Mexico/United States Social Security 'Totalization' Agreement

Chuck Baldwin
Mexico/United States Social Security `Totalization` Agreement
Sun Dec 31, 2006 15:04

 
“It appears someone needs to remind Mr. Bush that he is the President of the United States, not Mexico. Then again, do national boundaries even matter to this administration? Perhaps not.” — “Bush Planning Social Security Benefits for Mexicans,” Chuck Baldwin, The Covenant News, January 7, 2003, http://www.covenantnews.com/baldwin030107.htm

Mexico/United States Social Security `Totalization` Agreement
http://www.tscl.org/NewContent/101801.asp

Q: What is a Social Security “totalization agreement?”
A totalization agreement is an accord between two countries to eliminate dual taxation for persons who work outside of their “country of origin.” People who work in other countries may find themselves obligated to pay Social Security taxes under both countries simultaneously for the same work. Yet workers who have divided their working careers between two countries can sometimes fail to qualify for Social Security benefits from either country because they have not worked long enough or recently enough to meet the minimum eligibility requirements.

No totalization agreement currently exists between Mexico and the U.S. Under a totalization agreement, Mexican citizens would be allowed to count the time they worked in the U.S. and in Mexico to qualify for benefits under one of those country’s systems.

For example, to qualify for U.S. Social Security, a person who attains age 62 in 1991 or later generally needs 10 years of work to be insured for retirement benefits.

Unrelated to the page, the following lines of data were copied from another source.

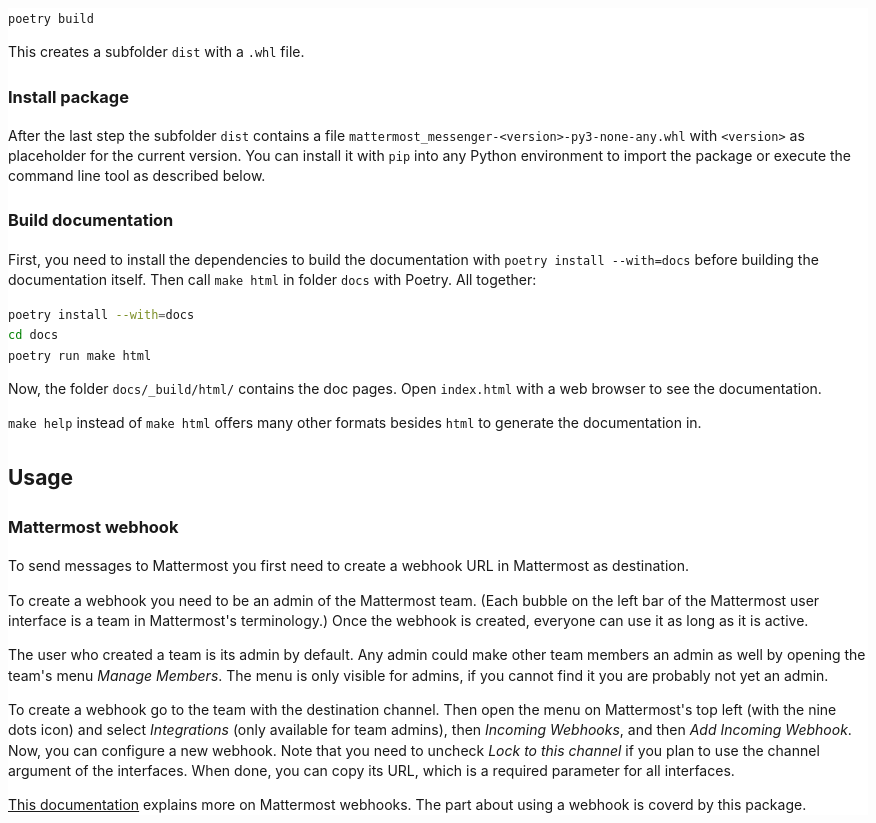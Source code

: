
 ```bash
poetry build
```

This creates a subfolder `dist` with a `.whl` file.


### Install package

After the last step the subfolder `dist` contains a file `mattermost_messenger-<version>-py3-none-any.whl` with `<version>` as placeholder for the current version. You can install it with `pip` into any Python environment to import the package or execute the command line tool as described below.


### Build documentation

First, you need to install the dependencies to build the documentation with `poetry install --with=docs` before building the documentation itself. Then call `make html` in folder `docs` with Poetry. All together:

```bash
poetry install --with=docs
cd docs
poetry run make html
```

Now, the folder `docs/_build/html/` contains the doc pages. Open `index.html` with a web browser to see the documentation.

`make help` instead of `make html` offers many other formats besides `html` to generate the documentation in.



## Usage

### Mattermost webhook

To send messages to Mattermost you first need to create a webhook URL in Mattermost as destination.

To create a webhook you need to be an admin of the Mattermost team. (Each bubble on the left bar of the Mattermost user interface is a team in Mattermost's terminology.) Once the webhook is created, everyone can use it as long as it is active.

The user who created a team is its admin by default. Any admin could make other team members an admin as well by opening the team's menu *Manage Members*. The menu is only visible for admins, if you cannot find it you are probably not yet an admin.

To create a webhook go to the team with the destination channel. Then open the menu on Mattermost's top left (with the nine dots icon) and select *Integrations* (only available for team admins), then *Incoming Webhooks*, and then *Add Incoming Webhook*. Now, you can configure a new webhook. Note that you need to uncheck *Lock to this channel* if you plan to use the channel argument of the interfaces. When done, you can copy its URL, which is a required parameter for all interfaces.

[This documentation](https://developers.mattermost.com/integrate/webhooks/incoming/) explains more on Mattermost webhooks. The part about using a webhook is coverd by this package.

Under a totalization agreement, a Mexican citizen working in the U.S. would only need a minimum of 18 months of coverage under the U.S. system. The Social Security Administration would also count periods of coverage that the worker earned under the Mexican Social Security system towards eligibility for U.S. benefits. The Mexican Social Security system would be obligated in the same way for U.S. citizens working in Mexico though a relatively tiny number of U.S. citizens would benefit from this.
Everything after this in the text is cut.